◆ TO DO ◆
Print each line of the listing once more, precisely as given.

◆ INPUT DATA ◆
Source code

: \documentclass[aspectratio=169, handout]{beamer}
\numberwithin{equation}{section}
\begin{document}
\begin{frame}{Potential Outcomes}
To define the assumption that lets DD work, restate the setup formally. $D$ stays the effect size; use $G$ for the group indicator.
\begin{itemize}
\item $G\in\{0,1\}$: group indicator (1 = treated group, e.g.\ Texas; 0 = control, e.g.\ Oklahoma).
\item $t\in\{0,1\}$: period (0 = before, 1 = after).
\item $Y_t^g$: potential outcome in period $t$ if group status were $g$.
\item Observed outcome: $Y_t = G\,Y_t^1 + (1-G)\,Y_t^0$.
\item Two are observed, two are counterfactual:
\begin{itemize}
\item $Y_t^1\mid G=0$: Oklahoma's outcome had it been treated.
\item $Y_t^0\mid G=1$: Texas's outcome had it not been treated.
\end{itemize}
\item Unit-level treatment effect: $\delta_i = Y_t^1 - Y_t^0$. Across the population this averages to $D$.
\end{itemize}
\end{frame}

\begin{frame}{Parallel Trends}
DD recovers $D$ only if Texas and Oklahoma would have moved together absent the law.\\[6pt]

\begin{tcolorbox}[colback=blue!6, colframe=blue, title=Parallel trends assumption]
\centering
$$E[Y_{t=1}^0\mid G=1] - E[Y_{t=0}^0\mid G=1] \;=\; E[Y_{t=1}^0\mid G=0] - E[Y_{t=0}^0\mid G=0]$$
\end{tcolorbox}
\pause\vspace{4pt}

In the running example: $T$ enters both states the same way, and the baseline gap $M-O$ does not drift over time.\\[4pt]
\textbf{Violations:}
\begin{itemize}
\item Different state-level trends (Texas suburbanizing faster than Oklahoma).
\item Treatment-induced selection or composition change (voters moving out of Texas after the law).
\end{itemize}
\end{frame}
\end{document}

◆ REPLY ◆
Source code

: \documentclass[aspectratio=169, handout]{beamer}
\numberwithin{equation}{section}
\begin{document}
\begin{frame}{Potential Outcomes}
To define the assumption that lets DD work, restate the setup formally. $D$ stays the effect size; use $G$ for the group indicator.
\begin{itemize}
\item $G\in\{0,1\}$: group indicator (1 = treated group, e.g.\ Texas; 0 = control, e.g.\ Oklahoma).
\item $t\in\{0,1\}$: period (0 = before, 1 = after).
\item $Y_t^g$: potential outcome in period $t$ if group status were $g$.
\item Observed outcome: $Y_t = G\,Y_t^1 + (1-G)\,Y_t^0$.
\item Two are observed, two are counterfactual:
\begin{itemize}
\item $Y_t^1\mid G=0$: Oklahoma's outcome had it been treated.
\item $Y_t^0\mid G=1$: Texas's outcome had it not been treated.
\end{itemize}
\item Unit-level treatment effect: $\delta_i = Y_t^1 - Y_t^0$. Across the population this averages to $D$.
\end{itemize}
\end{frame}

\begin{frame}{Parallel Trends}
DD recovers $D$ only if Texas and Oklahoma would have moved together absent the law.\\[6pt]

\begin{tcolorbox}[colback=blue!6, colframe=blue, title=Parallel trends assumption]
\centering
$$E[Y_{t=1}^0\mid G=1] - E[Y_{t=0}^0\mid G=1] \;=\; E[Y_{t=1}^0\mid G=0] - E[Y_{t=0}^0\mid G=0]$$
\end{tcolorbox}
\pause\vspace{4pt}

In the running example: $T$ enters both states the same way, and the baseline gap $M-O$ does not drift over time.\\[4pt]
\textbf{Violations:}
\begin{itemize}
\item Different state-level trends (Texas suburbanizing faster than Oklahoma).
\item Treatment-induced selection or composition change (voters moving out of Texas after the law).
\end{itemize}
\end{frame}
\end{document}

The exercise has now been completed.